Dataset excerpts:
◆ ◆ ◆

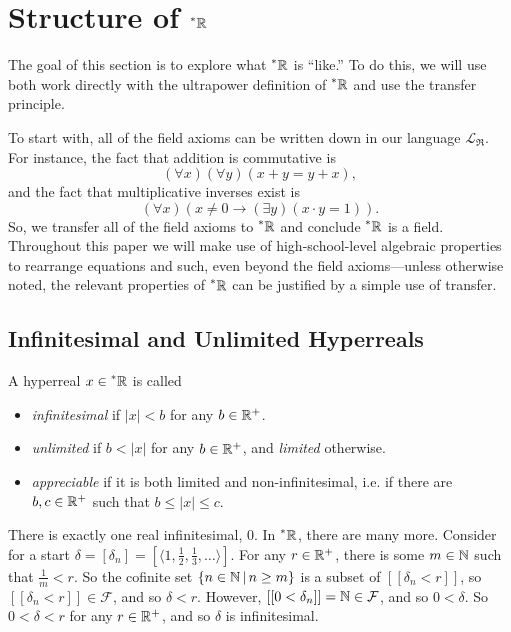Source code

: \section{Structure of \texorpdfstring{$\prescript{*}{}{\mathbb{R}}$}{*R}}\label{sec:StructureOf*R}
The goal of this section is to explore what $\prescript{*}{}{\mathbb{R}}$ is ``like.'' To do this, we will use both work directly with the ultrapower definition of $\prescript{*}{}{\mathbb{R}}$ and use the transfer principle.

To start with, all of the field axioms can be written down in our language $\mathcal{L}_\mathfrak{R}$. For instance, the fact that addition is commutative is
\[ (\forall x)(\forall y)(x + y = y + x), \]
and the fact that multiplicative inverses exist is 
\[ (\forall x)(x \neq 0 \to (\exists y)(x \cdot y = 1)). \]
So, we transfer all of the field axioms to $\prescript{*}{}{\mathbb{R}}$ and conclude $\prescript{*}{}{\mathbb{R}}$ is a field. Throughout this paper we will make use of high-school-level algebraic properties to rearrange equations and such, even beyond the field axioms---unless otherwise noted, the relevant properties of $\prescript{*}{}{\mathbb{R}}$ can be justified by a simple use of transfer.

\subsection{Infinitesimal and Unlimited Hyperreals}

\begin{defn}
    A hyperreal $x \in \prescript{*}{}{\mathbb{R}}$ is called
    \begin{itemize}
        \item \textit{infinitesimal} if $|x| < b$ for any $b \in \mathbb{R}^+$.
        \item \textit{unlimited} if $b < |x|$ for any $b \in \mathbb{R}^+$, and \textit{limited} otherwise.
        \item \textit{appreciable} if it is both limited and non-infinitesimal, i.e. if there are $b, c \in \mathbb{R}^+$ such that $b \leq |x| \leq c$.
    \end{itemize}
\end{defn}

There is exactly one real infinitesimal, $0$. In $\prescript{*}{}{\mathbb{R}}$, there are many more. Consider for a start $\delta = [\delta_n] = [\langle 1, \frac{1}{2}, \frac{1}{3}, \ldots \rangle]$. For any $r \in \mathbb{R}^+$, there is some $m \in \mathbb{N}$ such that $\frac{1}{m} < r$. So the cofinite set $\{n \in \mathbb{N} \,|\, n \geq m\}$ is a subset of $[[\delta_n < r]]$, so $[[\delta_n < r]] \in \mathcal{F}$, and so $\delta < r$. However, $[[0 < \delta_n]] = \mathbb{N} \in \mathcal{F}$, and so $0 < \delta$. So $0 < \delta < r$ for any $r \in \mathbb{R}^+$, and so $\delta$ is infinitesimal.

◆ ◆ ◆

§ **WHAT NEEDS TO BE DONE**
Your copy should be the entries retyped exactly, with no images in it.

§ **THE COMPLETED TASK**
Source code

: \section{Structure of \texorpdfstring{$\prescript{*}{}{\mathbb{R}}$}{*R}}\label{sec:StructureOf*R}
The goal of this section is to explore what $\prescript{*}{}{\mathbb{R}}$ is ``like.'' To do this, we will use both work directly with the ultrapower definition of $\prescript{*}{}{\mathbb{R}}$ and use the transfer principle.

To start with, all of the field axioms can be written down in our language $\mathcal{L}_\mathfrak{R}$. For instance, the fact that addition is commutative is
\[ (\forall x)(\forall y)(x + y = y + x), \]
and the fact that multiplicative inverses exist is 
\[ (\forall x)(x \neq 0 \to (\exists y)(x \cdot y = 1)). \]
So, we transfer all of the field axioms to $\prescript{*}{}{\mathbb{R}}$ and conclude $\prescript{*}{}{\mathbb{R}}$ is a field. Throughout this paper we will make use of high-school-level algebraic properties to rearrange equations and such, even beyond the field axioms---unless otherwise noted, the relevant properties of $\prescript{*}{}{\mathbb{R}}$ can be justified by a simple use of transfer.

\subsection{Infinitesimal and Unlimited Hyperreals}

\begin{defn}
    A hyperreal $x \in \prescript{*}{}{\mathbb{R}}$ is called
    \begin{itemize}
        \item \textit{infinitesimal} if $|x| < b$ for any $b \in \mathbb{R}^+$.
        \item \textit{unlimited} if $b < |x|$ for any $b \in \mathbb{R}^+$, and \textit{limited} otherwise.
        \item \textit{appreciable} if it is both limited and non-infinitesimal, i.e. if there are $b, c \in \mathbb{R}^+$ such that $b \leq |x| \leq c$.
    \end{itemize}
\end{defn}

There is exactly one real infinitesimal, $0$. In $\prescript{*}{}{\mathbb{R}}$, there are many more. Consider for a start $\delta = [\delta_n] = [\langle 1, \frac{1}{2}, \frac{1}{3}, \ldots \rangle]$. For any $r \in \mathbb{R}^+$, there is some $m \in \mathbb{N}$ such that $\frac{1}{m} < r$. So the cofinite set $\{n \in \mathbb{N} \,|\, n \geq m\}$ is a subset of $[[\delta_n < r]]$, so $[[\delta_n < r]] \in \mathcal{F}$, and so $\delta < r$. However, $[[0 < \delta_n]] = \mathbb{N} \in \mathcal{F}$, and so $0 < \delta$. So $0 < \delta < r$ for any $r \in \mathbb{R}^+$, and so $\delta$ is infinitesimal.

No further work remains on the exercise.